La imagen promocional de la serie de RTVE y El Terrat, ’Drama’, emitida por TV3

ACN

Drama en TV-3

Joan Ollé

Tres de las máximas instituciones catalanas están en conflicto consigo mismas: el pospujolismo, el Barça y TV-3

Tres de las máximas instituciones catalanas están en grave conflicto consigo mismas: el pospujolismo, el Barça y TV-3. Este fin de semana sabremos si Setién seguirá en el banquillo, pero Vicent Sanchis, entrenador de 'la nostra', está dispuesto a aferrarse al precio o desprecio que sea y con uñas y dientes a su despacho, sueldo, secretaria y chófer de Sant Joan Despí. 

Mucha pólvora verbenera: la señora Laura Borràs se lamenta en estéreo de que Ricard Ustrell la (mal)trate displicentemente en 'Planta baixa', y que Helena García Melero - ¡y eso es muchísimo más grave!- no solamente no difunda en 'Tot es mou' su madrileña y sincerísima confesión de virginidad, sino que más tarde comente, 'in absentia' suya, el asunto con Xavier Melero, su festivo y burbujeante tocayo de apellido.
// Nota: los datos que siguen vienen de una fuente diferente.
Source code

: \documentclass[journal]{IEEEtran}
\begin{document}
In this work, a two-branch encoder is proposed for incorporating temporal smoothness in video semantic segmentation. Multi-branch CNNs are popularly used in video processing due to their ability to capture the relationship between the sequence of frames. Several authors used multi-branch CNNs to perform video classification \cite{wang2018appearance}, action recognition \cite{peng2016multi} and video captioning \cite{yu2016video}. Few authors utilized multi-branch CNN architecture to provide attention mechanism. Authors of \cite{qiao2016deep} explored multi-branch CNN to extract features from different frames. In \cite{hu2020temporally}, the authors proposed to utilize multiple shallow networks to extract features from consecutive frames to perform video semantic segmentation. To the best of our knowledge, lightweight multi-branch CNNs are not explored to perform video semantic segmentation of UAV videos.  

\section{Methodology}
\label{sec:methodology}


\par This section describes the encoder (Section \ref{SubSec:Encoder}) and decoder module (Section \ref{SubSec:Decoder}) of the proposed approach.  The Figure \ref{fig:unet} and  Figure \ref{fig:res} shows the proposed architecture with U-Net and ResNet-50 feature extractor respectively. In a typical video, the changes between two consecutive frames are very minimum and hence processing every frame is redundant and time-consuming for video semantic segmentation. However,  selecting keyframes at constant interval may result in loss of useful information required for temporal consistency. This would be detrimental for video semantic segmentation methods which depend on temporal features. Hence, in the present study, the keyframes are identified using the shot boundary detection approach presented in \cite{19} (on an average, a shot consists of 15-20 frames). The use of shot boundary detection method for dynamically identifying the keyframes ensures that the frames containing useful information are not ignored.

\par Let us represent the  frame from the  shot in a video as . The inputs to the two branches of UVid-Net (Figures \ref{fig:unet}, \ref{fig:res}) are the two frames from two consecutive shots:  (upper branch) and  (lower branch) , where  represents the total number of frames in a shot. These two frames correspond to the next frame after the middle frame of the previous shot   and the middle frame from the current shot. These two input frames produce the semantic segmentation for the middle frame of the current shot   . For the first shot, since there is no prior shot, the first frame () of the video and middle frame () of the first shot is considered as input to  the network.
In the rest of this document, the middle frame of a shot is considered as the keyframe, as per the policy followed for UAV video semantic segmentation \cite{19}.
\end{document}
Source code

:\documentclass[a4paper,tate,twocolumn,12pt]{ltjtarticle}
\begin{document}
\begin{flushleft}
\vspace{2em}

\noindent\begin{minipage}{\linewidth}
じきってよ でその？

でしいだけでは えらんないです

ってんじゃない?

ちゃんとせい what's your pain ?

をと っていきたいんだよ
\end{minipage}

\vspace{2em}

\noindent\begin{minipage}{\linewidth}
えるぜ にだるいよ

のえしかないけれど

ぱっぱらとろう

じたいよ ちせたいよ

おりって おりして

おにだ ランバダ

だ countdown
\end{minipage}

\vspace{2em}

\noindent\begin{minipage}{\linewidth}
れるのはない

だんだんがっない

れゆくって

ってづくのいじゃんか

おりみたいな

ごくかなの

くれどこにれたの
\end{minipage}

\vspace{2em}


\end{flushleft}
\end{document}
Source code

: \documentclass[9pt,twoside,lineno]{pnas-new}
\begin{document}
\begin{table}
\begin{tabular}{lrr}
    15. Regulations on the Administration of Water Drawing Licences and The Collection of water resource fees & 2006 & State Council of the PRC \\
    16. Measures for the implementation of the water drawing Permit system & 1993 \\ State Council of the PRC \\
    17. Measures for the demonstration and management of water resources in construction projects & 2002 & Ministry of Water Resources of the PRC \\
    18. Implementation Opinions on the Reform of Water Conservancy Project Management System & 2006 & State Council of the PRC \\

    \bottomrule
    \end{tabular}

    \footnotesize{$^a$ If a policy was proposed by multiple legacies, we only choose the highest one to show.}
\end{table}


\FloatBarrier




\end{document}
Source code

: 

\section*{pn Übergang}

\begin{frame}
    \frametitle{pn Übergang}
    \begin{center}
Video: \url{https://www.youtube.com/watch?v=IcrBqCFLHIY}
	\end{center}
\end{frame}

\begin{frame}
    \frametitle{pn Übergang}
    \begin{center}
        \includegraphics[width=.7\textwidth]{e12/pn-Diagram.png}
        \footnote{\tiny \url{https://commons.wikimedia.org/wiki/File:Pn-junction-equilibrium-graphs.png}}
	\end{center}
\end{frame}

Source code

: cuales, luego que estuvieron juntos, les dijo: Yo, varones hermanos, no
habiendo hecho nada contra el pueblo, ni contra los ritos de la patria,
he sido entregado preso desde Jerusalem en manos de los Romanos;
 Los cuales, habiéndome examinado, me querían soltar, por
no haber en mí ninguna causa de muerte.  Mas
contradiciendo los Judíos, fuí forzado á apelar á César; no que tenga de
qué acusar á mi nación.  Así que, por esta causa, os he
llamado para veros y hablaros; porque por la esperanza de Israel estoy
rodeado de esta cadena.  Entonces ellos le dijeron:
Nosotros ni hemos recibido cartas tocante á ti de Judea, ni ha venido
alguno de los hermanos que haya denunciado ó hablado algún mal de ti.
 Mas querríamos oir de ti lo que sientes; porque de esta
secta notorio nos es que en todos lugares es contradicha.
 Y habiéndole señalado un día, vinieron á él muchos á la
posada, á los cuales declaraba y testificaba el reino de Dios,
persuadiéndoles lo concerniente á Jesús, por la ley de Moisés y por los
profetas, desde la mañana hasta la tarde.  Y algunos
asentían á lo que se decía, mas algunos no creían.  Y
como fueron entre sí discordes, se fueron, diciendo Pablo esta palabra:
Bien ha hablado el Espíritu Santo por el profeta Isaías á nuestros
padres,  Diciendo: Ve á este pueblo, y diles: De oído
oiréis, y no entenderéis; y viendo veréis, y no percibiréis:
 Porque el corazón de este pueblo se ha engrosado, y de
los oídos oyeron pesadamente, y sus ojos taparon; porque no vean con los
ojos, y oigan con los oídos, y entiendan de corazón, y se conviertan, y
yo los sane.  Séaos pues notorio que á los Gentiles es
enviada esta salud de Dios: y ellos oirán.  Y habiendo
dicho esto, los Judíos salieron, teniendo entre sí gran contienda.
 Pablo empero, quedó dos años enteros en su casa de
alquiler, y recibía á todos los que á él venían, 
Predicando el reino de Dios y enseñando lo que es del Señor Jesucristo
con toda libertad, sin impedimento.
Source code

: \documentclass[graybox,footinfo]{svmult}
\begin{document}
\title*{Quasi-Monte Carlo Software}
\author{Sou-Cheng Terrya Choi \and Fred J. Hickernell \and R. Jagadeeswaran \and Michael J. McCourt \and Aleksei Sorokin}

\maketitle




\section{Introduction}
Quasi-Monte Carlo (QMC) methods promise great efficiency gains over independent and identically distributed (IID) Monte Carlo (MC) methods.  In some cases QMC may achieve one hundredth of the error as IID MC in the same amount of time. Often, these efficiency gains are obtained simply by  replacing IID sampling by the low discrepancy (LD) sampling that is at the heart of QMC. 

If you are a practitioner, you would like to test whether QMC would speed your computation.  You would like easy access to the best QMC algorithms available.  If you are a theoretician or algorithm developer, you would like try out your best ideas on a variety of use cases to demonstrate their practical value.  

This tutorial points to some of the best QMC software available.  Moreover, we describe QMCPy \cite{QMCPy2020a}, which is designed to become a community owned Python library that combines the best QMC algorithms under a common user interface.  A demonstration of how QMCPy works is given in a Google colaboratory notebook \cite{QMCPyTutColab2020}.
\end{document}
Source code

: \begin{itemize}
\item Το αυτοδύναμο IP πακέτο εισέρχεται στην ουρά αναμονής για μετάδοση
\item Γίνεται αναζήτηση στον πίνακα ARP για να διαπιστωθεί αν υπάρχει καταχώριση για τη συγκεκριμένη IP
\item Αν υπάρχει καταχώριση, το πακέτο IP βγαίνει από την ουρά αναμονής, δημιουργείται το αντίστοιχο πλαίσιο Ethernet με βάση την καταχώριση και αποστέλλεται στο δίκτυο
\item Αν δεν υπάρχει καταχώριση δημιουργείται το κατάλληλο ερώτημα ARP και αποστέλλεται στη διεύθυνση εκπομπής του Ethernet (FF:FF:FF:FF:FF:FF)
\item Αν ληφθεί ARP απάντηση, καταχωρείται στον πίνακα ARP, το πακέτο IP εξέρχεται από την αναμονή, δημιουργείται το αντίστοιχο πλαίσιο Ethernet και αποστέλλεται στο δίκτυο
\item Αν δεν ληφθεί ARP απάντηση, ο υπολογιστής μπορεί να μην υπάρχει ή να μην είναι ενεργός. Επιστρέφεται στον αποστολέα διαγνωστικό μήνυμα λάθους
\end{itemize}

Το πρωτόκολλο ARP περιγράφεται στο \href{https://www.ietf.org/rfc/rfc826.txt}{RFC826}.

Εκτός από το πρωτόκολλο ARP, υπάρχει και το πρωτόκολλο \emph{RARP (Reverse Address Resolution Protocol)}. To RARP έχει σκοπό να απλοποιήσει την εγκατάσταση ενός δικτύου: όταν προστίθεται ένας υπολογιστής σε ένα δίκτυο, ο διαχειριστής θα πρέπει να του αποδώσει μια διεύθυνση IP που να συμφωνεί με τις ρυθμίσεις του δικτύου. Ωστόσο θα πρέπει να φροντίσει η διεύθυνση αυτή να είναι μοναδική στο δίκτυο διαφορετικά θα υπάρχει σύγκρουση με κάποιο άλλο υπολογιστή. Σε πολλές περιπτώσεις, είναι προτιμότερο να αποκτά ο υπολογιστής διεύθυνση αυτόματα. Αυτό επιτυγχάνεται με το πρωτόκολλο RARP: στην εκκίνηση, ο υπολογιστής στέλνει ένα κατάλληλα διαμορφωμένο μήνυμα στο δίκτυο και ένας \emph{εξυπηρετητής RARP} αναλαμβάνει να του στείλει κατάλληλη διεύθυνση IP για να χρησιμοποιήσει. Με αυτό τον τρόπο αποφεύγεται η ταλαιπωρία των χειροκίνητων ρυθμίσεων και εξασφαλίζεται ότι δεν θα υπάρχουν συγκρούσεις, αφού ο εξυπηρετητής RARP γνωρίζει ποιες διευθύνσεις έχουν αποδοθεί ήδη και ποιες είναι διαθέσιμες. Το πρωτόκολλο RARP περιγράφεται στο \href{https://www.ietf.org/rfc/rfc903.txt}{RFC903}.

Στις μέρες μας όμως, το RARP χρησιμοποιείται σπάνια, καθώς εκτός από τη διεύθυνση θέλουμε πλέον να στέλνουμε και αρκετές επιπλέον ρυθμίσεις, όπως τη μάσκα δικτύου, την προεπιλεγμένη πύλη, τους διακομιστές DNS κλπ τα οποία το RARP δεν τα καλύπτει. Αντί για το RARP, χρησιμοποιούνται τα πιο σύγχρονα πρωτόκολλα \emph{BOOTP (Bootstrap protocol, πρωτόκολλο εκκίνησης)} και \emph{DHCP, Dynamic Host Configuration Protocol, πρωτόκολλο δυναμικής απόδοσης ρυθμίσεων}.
La cosa no acaba aquí: el pasado lunes saltaron los plomos por la emisión del espacio dramático 'Drama' en TV-3: las redes queman como hogueras porque en dicha serie conviven trágicamente -como en el cada día de los milenials autóctonos- catalán, castellano y 'catañol'. La 'consellera' Mariàngela Vilallonga y la señora Núria Llorach, presidenta de la CCMA, echan gasolina al fuego: "Según qué días no sé si estoy viendo una cadena estatal o catalana”, sin ni siquiera apercibirse de que un gran público hispanohablante podrá seguir 'Drama' con sus momentos en catalán subtitulados, tarea que debería subvencionar el Institut Ramon Llull, que para eso nació.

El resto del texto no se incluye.